The province (in my case Ontario) issues you a health card, and you just give the doctor or hospital your health card and almost all the charges are covered by the government.  No copays and no deductibles and almost no paperwork.
When I was 20 years old, I grew a cyst the size of a tennis ball on my forehead, and had to spend a week in the hospital as they drained it to make sure the infection didn’t spread to my brain.  The cost to me… $0.  When I was 24, my lung collapsed.  That was another week in the hospital.  Then it collapsed again.  One more week in hospital.  Then I had to go in for chest surgery to fix it.  That was a MONTH in the hospital.  Again… the cost to me.. $0.
Five years ago, my Dad almost lost his left eye.  Only a specialist in optic surgery was able to save it.  Cost to him… $0
In 2007 my mother died after two years of daily at home nursing and doctor visits plus on and off, a good month in the hospital.  Her care was uniformly excellent.  Again.. cost to my Dad… $0.
Oh but you’re paying way more in taxes” I hear someone saying.  Well as someone who has paid taxes in both the US and Canada, I think I can say with authority, that I wasn’t paying any more in income taxes in Canada than I was in the US.  Alcohol, cigarettes and gas are definitely more expensive, and the cost of living can be higher, but that is really because Canada and most other first world countries have higher standards of living, and access to excellent healthcare.  And I have spent roughly the same amount of time waiting in emergency rooms in both the US and Canada.  
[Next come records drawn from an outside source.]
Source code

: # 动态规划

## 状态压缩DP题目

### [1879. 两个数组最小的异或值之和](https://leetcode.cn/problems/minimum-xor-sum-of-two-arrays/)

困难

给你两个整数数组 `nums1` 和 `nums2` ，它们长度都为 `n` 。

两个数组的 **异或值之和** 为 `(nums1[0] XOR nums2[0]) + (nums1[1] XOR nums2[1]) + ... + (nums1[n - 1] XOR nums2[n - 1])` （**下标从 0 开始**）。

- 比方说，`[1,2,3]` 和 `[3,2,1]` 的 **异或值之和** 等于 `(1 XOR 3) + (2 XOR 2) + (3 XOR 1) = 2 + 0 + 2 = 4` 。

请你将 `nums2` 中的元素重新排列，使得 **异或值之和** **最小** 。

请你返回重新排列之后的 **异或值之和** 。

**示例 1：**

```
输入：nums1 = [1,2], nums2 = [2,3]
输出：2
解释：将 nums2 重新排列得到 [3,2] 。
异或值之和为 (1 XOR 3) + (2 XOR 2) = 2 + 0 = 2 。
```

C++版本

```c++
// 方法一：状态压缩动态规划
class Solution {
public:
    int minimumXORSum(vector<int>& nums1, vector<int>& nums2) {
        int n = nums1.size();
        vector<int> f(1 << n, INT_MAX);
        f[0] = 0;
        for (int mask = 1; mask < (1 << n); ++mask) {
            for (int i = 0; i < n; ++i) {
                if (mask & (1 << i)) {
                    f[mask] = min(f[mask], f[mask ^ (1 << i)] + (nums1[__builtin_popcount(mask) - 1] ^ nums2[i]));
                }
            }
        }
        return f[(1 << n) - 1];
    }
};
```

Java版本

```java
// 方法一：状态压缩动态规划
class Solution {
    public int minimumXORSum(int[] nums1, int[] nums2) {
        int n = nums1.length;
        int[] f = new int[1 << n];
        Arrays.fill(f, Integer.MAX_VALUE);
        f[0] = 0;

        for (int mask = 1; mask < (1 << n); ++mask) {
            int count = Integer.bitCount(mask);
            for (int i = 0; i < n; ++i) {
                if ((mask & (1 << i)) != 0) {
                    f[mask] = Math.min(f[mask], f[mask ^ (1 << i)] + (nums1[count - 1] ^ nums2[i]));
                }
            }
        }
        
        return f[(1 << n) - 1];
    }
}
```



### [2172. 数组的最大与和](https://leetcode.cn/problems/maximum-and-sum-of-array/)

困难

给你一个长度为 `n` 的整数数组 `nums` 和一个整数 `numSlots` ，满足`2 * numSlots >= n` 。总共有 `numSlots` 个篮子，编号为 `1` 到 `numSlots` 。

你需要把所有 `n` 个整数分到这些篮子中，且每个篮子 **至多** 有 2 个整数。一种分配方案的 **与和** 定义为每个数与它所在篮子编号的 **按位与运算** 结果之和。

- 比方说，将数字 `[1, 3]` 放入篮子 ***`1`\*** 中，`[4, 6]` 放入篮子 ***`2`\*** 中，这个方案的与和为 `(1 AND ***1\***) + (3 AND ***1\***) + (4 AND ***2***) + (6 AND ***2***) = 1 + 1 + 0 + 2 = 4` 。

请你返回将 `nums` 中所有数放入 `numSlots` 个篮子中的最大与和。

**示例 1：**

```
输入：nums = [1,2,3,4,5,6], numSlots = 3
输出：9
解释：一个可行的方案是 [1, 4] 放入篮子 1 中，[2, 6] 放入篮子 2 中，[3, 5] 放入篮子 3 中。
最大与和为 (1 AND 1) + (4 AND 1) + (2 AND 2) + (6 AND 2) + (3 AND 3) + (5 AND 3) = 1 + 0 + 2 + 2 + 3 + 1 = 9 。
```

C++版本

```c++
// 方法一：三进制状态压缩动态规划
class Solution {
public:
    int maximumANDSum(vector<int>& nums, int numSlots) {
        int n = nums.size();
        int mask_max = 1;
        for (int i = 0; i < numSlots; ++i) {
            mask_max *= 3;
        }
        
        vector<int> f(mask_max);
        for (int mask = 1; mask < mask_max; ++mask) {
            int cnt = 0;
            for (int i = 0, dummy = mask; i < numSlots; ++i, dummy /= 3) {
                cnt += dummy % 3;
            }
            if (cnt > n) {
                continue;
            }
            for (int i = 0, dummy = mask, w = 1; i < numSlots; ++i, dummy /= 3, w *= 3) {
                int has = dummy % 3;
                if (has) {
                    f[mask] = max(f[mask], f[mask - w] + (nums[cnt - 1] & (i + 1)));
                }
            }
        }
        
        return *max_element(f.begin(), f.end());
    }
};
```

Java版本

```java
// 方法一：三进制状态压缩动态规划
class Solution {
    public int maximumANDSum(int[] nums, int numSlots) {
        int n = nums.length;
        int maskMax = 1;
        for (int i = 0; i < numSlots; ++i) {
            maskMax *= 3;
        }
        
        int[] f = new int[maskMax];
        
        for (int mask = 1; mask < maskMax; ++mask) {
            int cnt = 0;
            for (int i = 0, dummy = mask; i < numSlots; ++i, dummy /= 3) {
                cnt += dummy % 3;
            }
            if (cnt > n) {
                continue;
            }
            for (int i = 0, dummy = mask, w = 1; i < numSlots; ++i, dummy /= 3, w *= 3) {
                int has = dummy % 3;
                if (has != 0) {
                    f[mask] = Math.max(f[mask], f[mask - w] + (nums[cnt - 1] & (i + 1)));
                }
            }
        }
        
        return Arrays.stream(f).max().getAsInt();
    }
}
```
The US spends twice (that is double) what most other countries pay for healthcare per capita, and I can see why.  So much time, energy and money is spent trying to eke a profit out of the consumer that it’s no wonder Americans are so unhealthy.
There’s certain dignity that comes with being confident that when you get sick, you will be taken care of.  That dignity is sorely lacking here in the US and that is why the citizens need to elect someone like Bernie Sanders to put the idea of single payer healthcare squarely on the table.
It will save us a ton of money and lower costs in the process.  The other aspect that no one seems to be talking about is that it will be amazing for business.  I saw somewhere that the average cost to the employer for healthcare is now in the neighborhood of $12000 per employee.  So even if the taxes were $3000 per person for the government to pay all the costs, businesses would still be saving a ton.  Hell if I had to pay $3000 in extra taxes I would still come out ahead of Obamacare.
I wasn’t able to vote in the last election, but by the time the next one rolls around I will be a US citizen and I’ll be voting for the candidate who is the closest to promising a single payer option.